I’d expect the result to be more Stalin oriented, with politically correct thoughts being the measure of potential elimination. Of course, that requires constant monitoring by _many_ monitors…which means very intense citizen participation.
Lovely. You won’t be able to trust anybody.
Well, they’ve already targeted the youngest—50+ million children in the womb—and now they’re setting their sights on the eldest (old white legislators excepted) via Obamacare.
No, they won’t target blacks and Latinos. Those populations are mostly docile and have been pacified via welfare, affirmative action and gold-plated victimhood. The occasional outlier, like a Thomas Sowell, would be fair game, though.
American Jews have already co-opted themselves. Some—maybe even many—will make it across the divide between statists and freemen, but their subsequent persecution will not be based on their nearly non-existent religious practices but on their politics, as suek points out.
Who will the fascists come after? It’s been pretty clear to me for several years: the Catholic Church, evangelical Protestants and Mormons. We had a foretaste of that in the post Prop. 8 thuggery against those groups by militant homosexuals. Those churches’ opposition to abortion and sodomy, two linchpins of progressive thinking, their defense of the elderly and their refusal to give the state greater honor than God rankle the fascisti and drive them to heights of hatred and anger.
The difference between us and Germany is that Germany did not have a civil war because of Hitler. If Obama pushes too hard—and I fear he or his handlers will—we will have a civil war. If or when we do, it would be good to remember that we are the Union and that Obama and his thugs are the seccessionists.

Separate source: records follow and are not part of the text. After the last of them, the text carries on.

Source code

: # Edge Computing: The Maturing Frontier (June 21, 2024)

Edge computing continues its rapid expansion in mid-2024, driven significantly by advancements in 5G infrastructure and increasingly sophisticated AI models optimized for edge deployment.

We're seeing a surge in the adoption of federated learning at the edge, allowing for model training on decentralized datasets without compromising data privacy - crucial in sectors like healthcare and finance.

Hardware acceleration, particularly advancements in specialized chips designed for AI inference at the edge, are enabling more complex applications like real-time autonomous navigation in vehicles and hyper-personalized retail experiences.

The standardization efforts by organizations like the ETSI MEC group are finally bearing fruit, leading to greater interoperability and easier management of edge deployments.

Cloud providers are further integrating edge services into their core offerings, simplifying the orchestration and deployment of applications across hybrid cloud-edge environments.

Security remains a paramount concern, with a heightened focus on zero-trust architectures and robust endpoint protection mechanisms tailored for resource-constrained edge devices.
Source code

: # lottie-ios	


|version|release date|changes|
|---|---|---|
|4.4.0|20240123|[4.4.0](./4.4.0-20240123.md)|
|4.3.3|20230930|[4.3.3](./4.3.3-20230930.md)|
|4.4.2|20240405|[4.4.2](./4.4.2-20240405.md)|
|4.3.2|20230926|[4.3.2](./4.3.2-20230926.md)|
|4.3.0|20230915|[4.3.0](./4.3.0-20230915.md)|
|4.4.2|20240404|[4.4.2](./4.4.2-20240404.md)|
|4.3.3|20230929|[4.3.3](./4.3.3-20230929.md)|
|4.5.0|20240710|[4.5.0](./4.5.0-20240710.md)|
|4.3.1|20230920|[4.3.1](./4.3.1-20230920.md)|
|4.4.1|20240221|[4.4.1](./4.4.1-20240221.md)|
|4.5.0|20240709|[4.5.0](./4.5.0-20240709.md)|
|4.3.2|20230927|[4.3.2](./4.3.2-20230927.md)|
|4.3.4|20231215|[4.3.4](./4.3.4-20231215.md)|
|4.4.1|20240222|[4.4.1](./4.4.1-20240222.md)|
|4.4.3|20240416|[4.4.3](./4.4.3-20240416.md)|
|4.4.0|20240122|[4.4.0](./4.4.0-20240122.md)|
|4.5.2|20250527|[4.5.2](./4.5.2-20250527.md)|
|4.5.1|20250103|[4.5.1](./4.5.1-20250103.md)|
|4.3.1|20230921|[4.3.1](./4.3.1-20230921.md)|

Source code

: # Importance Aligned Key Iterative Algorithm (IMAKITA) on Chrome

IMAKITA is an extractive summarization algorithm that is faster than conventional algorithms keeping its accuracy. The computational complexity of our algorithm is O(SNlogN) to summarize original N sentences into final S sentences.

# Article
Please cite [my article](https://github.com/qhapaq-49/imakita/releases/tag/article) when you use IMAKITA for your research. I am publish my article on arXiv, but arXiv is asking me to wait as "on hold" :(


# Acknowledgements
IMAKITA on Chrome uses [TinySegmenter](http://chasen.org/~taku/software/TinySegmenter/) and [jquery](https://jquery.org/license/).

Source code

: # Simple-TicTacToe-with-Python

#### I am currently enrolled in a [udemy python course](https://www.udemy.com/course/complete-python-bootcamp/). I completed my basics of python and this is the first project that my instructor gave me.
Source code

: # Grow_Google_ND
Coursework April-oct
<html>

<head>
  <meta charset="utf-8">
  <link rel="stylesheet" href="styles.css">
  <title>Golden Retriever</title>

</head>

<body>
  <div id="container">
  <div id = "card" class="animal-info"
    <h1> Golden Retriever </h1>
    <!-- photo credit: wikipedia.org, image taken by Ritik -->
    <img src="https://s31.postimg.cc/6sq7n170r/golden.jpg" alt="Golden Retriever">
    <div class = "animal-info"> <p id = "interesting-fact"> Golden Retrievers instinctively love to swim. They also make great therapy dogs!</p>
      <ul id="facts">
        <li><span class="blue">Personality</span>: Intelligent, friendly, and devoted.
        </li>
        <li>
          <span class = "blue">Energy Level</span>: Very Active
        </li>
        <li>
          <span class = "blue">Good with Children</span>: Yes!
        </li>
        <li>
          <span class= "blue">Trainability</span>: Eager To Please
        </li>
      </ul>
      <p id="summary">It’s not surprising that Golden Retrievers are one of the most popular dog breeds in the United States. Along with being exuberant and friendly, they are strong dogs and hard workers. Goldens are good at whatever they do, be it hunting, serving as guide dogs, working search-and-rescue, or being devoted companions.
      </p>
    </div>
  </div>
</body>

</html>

>>If Obama pushes too hard—and I fear he or his handlers will—we will have a civil war. >>
Maybe. There are some serious organizational problems to accomplish that end. On the plus side, however, Obama has moved to rapidly. They would have been wise to consolidate their position until they had the 20-40 age range securely in their control and the military re-formed in their image.
You may have called out their fatal flaw, suek. It does take extreme patience to grind down the opposition and to complete “the long march through the institutions.” If you were a 60′s radical who managed to get tenure at a university in the 1970s, you started out with the idea that you would help build the foundation for a Marxist enterprise that years later might be strong enough to openly attempt the destruction of America. But you probably never imagined that the day your hateful machine would cough to life and start rambling over the landscape would ever come in your lifetime.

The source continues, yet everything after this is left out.